I
know I periodically say this about different series – I think the last was Ika Musume – but it’s still rare enough these days to be remarkable: Tokyo
Magnitude 8.0 was the first anime in a while that had me deeply emotionally
invested, always eager to start the next episode and getting surprised when an
episode was over, because it seemed to rush past so soon.
The
premise is simple – as scientists have predicted there’s a 70% chance of an
earthquake of 7.0 magnitude or higher hitting Tokyo
within 30 years, this anime follows what happens to two ordinary kids during
this sort of natural disaster.
The
first episode deftly shows us the two siblings, 11- or 12-year-old Mirai and 8-
or 9-year-old Yuuki. Mirai is on the cusp of adulthood, getting disillusioned with
the world, especially as annoying little things seem to keep happening to her. Sweet-natured
Yuuki treasures the memory of the whole family going to Odaiba, so asks to go
and see a robot exhibition there, but his parents are too busy, so falls to
Mirai to take him. Numerous small misfortunes befall her, and she gets annoyed
at adults being rude or treating her like a child, so she wishes disaster on
the world. In an echo of After the Quake (which I wondered if the theme
of frogs was also alluding to), that’s when the tremors begin. Buildings
collapse and bridges burst into flames. People are trapped and killed. Mirai
doesn’t know where Yuuki is – but with the help of a concerned adult called
Mari, they set off on the arduous journey back to their homes in Setagaya.
Where
Tokyo Magnitude 8.0 really
succeeded was in making me care.
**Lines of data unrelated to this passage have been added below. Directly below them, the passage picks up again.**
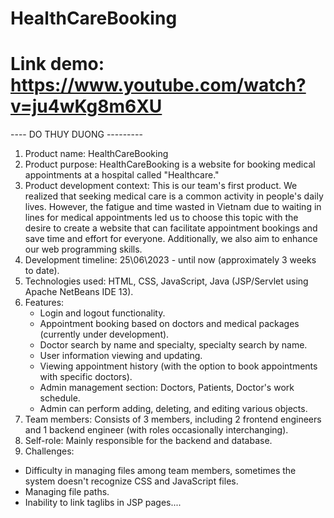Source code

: # HealthCareBooking
# Link demo: https://www.youtube.com/watch?v=ju4wKg8m6XU
---- DO THUY DUONG ---------
1. Product name: HealthCareBooking
2. Product purpose: HealthCareBooking is a website for booking medical appointments at a hospital called "Healthcare."
3. Product development context: This is our team's first product. We realized that seeking medical care is a common activity in people's daily lives. However, the fatigue and time wasted in Vietnam due to waiting in lines for medical appointments led us to choose this topic with the desire to create a website that can facilitate appointment bookings and save time and effort for everyone. Additionally, we also aim to enhance our web programming skills.
4. Development timeline: 25\06\2023 - until now (approximately 3 weeks to date).
5. Technologies used: HTML, CSS, JavaScript, Java (JSP/Servlet using Apache NetBeans IDE 13).
6. Features:
   + Login and logout functionality.
   + Appointment booking based on doctors and medical packages (currently under development).
   + Doctor search by name and specialty, specialty search by name.
   + User information viewing and updating.
   + Viewing appointment history (with the option to book appointments with specific doctors).
   + Admin management section: Doctors, Patients, Doctor's work schedule.
   + Admin can perform adding, deleting, and editing various objects.
8. Team members: Consists of 3 members, including 2 frontend engineers and 1 backend engineer (with roles occasionally interchanging).
9. Self-role: Mainly responsible for the backend and database.
10. Challenges:
   + Difficulty in managing files among team members, sometimes the system doesn't recognize CSS and JavaScript files.
   + Managing file paths.
   + Inability to link taglibs in JSP pages....





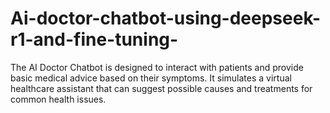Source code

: # Ai-doctor-chatbot-using-deepseek-r1-and-fine-tuning-
The AI Doctor Chatbot is designed to interact with patients and provide basic medical advice based on their symptoms.  It simulates a virtual healthcare assistant that can suggest possible causes and treatments for common health issues. 
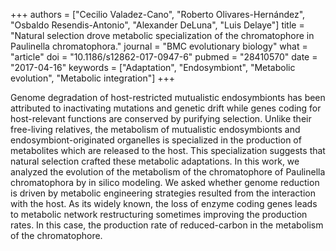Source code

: +++
authors = ["Cecilio Valadez-Cano", "Roberto Olivares-Hernández", "Osbaldo Resendis-Antonio", "Alexander DeLuna", "Luis Delaye"]
title = "Natural selection drove metabolic specialization of the chromatophore in Paulinella chromatophora."
journal = "BMC evolutionary biology"
what = "article"
doi = "10.1186/s12862-017-0947-6"
pubmed = "28410570"
date = "2017-04-16"
keywords = ["Adaptation", "Endosymbiont", "Metabolic evolution", "Metabolic integration"]
+++

Genome degradation of host-restricted mutualistic endosymbionts has been attributed to inactivating mutations and genetic drift while genes coding for host-relevant functions are conserved by purifying selection. Unlike their free-living relatives, the metabolism of mutualistic endosymbionts and endosymbiont-originated organelles is specialized in the production of metabolites which are released to the host. This specialization suggests that natural selection crafted these metabolic adaptations. In this work, we analyzed the evolution of the metabolism of the chromatophore of Paulinella chromatophora by in silico modeling. We asked whether genome reduction is driven by metabolic engineering strategies resulted from the interaction with the host. As its widely known, the loss of enzyme coding genes leads to metabolic network restructuring sometimes improving the production rates. In this case, the production rate of reduced-carbon in the metabolism of the chromatophore.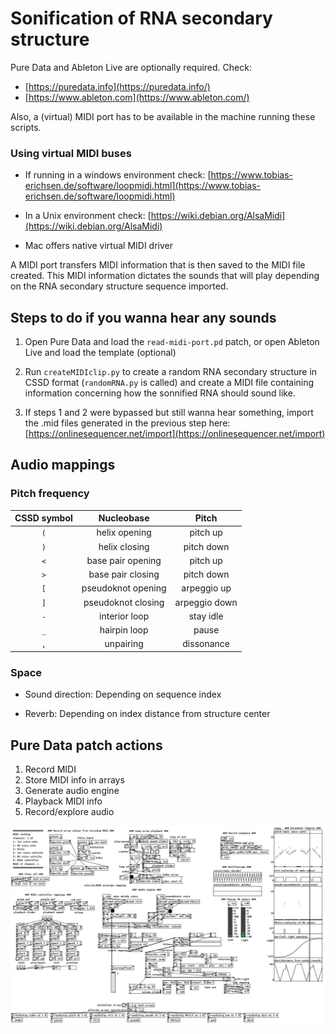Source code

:# Sonification of RNA secondary structure

Pure Data and Ableton Live are optionally required. Check:
- [https://puredata.info](https://puredata.info/)
- [https://www.ableton.com](https://www.ableton.com/)

Also, a (virtual) MIDI port has to be available in the machine running these scripts.

### Using virtual MIDI buses

- If running in a windows environment check:
[https://www.tobias-erichsen.de/software/loopmidi.html](https://www.tobias-erichsen.de/software/loopmidi.html)

- In a Unix environment check:
[https://wiki.debian.org/AlsaMidi](https://wiki.debian.org/AlsaMidi)

- Mac offers native virtual MIDI driver


A MIDI port transfers MIDI information that is then saved to the MIDI file created.
This MIDI information dictates the sounds that will play depending on the RNA secondary structure sequence imported.

## Steps to do if you wanna hear any sounds

1. Open Pure Data and load the `read-midi-port.pd` patch, or open Ableton Live and load the template (optional)

2. Run `createMIDIclip.py` to create a random  RNA secondary structure in CSSD format (`randomRNA.py` is called) and create a MIDI file containing information concerning how the sonnified RNA should sound like.
3. If steps 1 and 2 were bypassed but still wanna hear something, import the .mid files generated in the previous step here: [https://onlinesequencer.net/import](https://onlinesequencer.net/import)

## Audio mappings

### Pitch frequency

| CSSD symbol | Nucleobase         | Pitch         |
| :--------:  |:------------------:| :------------:|
| `(`         | helix opening      | pitch up      |
| `)`         | helix closing      | pitch down    |
| `<`         | base pair opening  | pitch up      |
| `>`         | base pair closing  | pitch down    |
| `[`         | pseudoknot opening | arpeggio up   |
| `]`         | pseudoknot closing | arpeggio down |
| `-`         | interior loop      | stay idle     |
| `_`         | hairpin loop       | pause         |
| `,`         | unpairing          | dissonance    |

### Space

- Sound direction: Depending on sequence index
  
- Reverb: Depending on index distance from structure center

## Pure Data patch actions

1. Record MIDI
2. Store MIDI info in arrays
3. Generate audio engine
4. Playback MIDI info
5. Record/explore audio

![Pure data patch](/images/pdPatch.png)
I cared about Mirai – her brattiness at the
start was obviously going to lead to her reforming, but it actually did make me
think of her as more of a rounded character. I cared about Yuuki, with his
happy-go-lucky fascination for robots and his stoic way of putting on a brave
face. I cared about Mari, who reminded me of Balsa from Seirei no Moribito,
and wanted her family to be okay when she found them. The art was mostly simple,
especially when it came to colouring, but it was effective and fluid and the
designs were overall very appealing. The voice acting was excellent, especially
when it came to Kobayashi Yumiko, who voiced Yuuki so well I had to check he
wasn’t voiced by an actual young boy, and who sounded nothing like she did as
Tetsunosuke, Azuma Kazuma or Black☆Star – or, obviously, Excel. Everyone
else plays their role superbly, from Mari in every episode to the grieving old
man helping out in the shelter at the school whose method of dealing with loss
was one of the most touching parts of the show.
Not
everything was perfect, though. I had a real problem with the twist at the end:
I’d figured out what was going to happen by episode 3 because – of all things –
the last episode’s title made it so obvious to me. But the way it was presented
– so that it was obvious certain things were only in one character’s head, but
you weren’t sure it was meant to be obvious – made me keep wondering if
the audience was supposed to know or if the makers were thinking they were
subtle but just doing it badly, all of which just made me remember the
artificial nature of what I was watching a put a big emotional block in the
way. The moralising got a bit heavy-handed, the writers pushing the message of ‘you
should appreciate your loved ones, because you never know when something might
happen to them’ so much that it started to seem their message was actually that
everyone needs to go through a horrifying disaster to make them into decent
human beings. Also, very unusually and uniquely for a noitaminA show, I actually
felt it would benefit from fewer episodes than its 11. There were some
episodes – where Yuuki runs off towards Tokyo Tower, where there has to be a
dramatic rescue of a boy trying to rescue a rescue robot – that felt like
treading water to put off the inevitable ending a little longer.
In
fact, what I’d really like to see would be Tokyo Magnitude 8.0 recut as
a feature film, removing some of the extraneous parts, presenting the last
episodes a little more carefully so that it’s either twist or tragic
inevitability, not somewhere between the two, and moving at a brisk pace. Then
I think the piece could get the international recognition it deserves
(stressing it was made before the tsunami), and sit alongside what is in
many ways a spiritual predecessor, Grave of the Fireflies.